Heartloom Willow Romper

Make it sexual and flirty with a crisp, white off the shoulder romper. Bring in other colors by pairing with a red clutch, red earrings, and blue heels. Just keep in mind that rompers are all fun and games until you have to pee and next thing you know, you’re naked on the toilet. If you drink enough, you won’t care eventually.

TAVIK Chase One-Piece Swimsuit

Hide your shish kebab bloat with a plunging color-blocked one piece. Wear a patriotic swimsuit you can get away with wearing during anytime in the summer. Add a floppy hat, strappy sandals, and funky sunglasses for a complete ‘Murica look.

Pistola Star Spangled Cut-Off Denim Jacket

Wear this frayed denim jacket over an American graphic tee for a casual, street style look. Pair them with white or red shorts, low-heel sandals and a striped crossbody. America, fuck yeah.

American Flag Sheer Poncho

This is for the girls who think it’s cute to wear an American flag like cape. Um, hello? This isn’t Halloween. You’re not Captain America—leave that to your drunk persona. Opt for a kimono or poncho that does the same thing but looks cuter and won’t have your uncle accusing you of disrespecting the flag when you post a pic of your outfit on Facebook. Throw over a distressed denim mini skirt or your bathing suit. Before the night is over, grab a sparkler and take a picture for the ‘gram. This is really Insta-worthy.
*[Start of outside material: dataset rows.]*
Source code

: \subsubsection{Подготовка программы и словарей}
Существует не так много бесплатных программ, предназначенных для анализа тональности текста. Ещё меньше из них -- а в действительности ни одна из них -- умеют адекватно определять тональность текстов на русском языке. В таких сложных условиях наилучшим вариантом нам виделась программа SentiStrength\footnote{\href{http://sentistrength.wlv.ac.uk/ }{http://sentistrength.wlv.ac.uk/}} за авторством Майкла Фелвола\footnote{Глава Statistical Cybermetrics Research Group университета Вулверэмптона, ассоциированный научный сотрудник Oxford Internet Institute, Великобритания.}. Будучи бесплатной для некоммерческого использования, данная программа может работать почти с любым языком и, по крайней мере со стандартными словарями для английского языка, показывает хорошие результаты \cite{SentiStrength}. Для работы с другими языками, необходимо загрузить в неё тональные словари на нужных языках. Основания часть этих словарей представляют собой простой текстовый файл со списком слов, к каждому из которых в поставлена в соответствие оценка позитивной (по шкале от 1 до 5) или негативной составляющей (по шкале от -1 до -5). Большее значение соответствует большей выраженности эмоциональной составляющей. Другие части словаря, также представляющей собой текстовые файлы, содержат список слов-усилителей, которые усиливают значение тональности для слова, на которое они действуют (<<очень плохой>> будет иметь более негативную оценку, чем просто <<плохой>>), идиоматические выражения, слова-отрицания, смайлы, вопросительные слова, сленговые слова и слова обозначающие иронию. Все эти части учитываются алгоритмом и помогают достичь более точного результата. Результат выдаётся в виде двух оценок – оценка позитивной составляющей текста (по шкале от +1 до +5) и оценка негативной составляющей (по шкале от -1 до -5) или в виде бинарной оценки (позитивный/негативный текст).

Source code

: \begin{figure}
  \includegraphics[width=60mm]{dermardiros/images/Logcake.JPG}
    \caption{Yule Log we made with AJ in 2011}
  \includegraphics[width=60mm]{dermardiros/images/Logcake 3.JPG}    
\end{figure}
Half Boho Bandeau In Tribal Print

Instead of an obnoxious headband with like, fireworks falling out of it, find a red, white, and blue patterned wrap that has multiple uses. Wear it as a bracelet, scarf or a fucking bandeau if you want. This boho hair wrap is going to be the next scrunchie, just watch. I’m going to say I fucking told you so.

Lastly, after you figure out wtf you’re wearing, dress your beer in a cute drink sleeve because even your drink has to look good too. Score major brownie points by bringing cute drink floaties to share. Now, everyone will be able to play swimming flip cup in the pool, thanks to me you. #MakeAmericaDrunkAgain.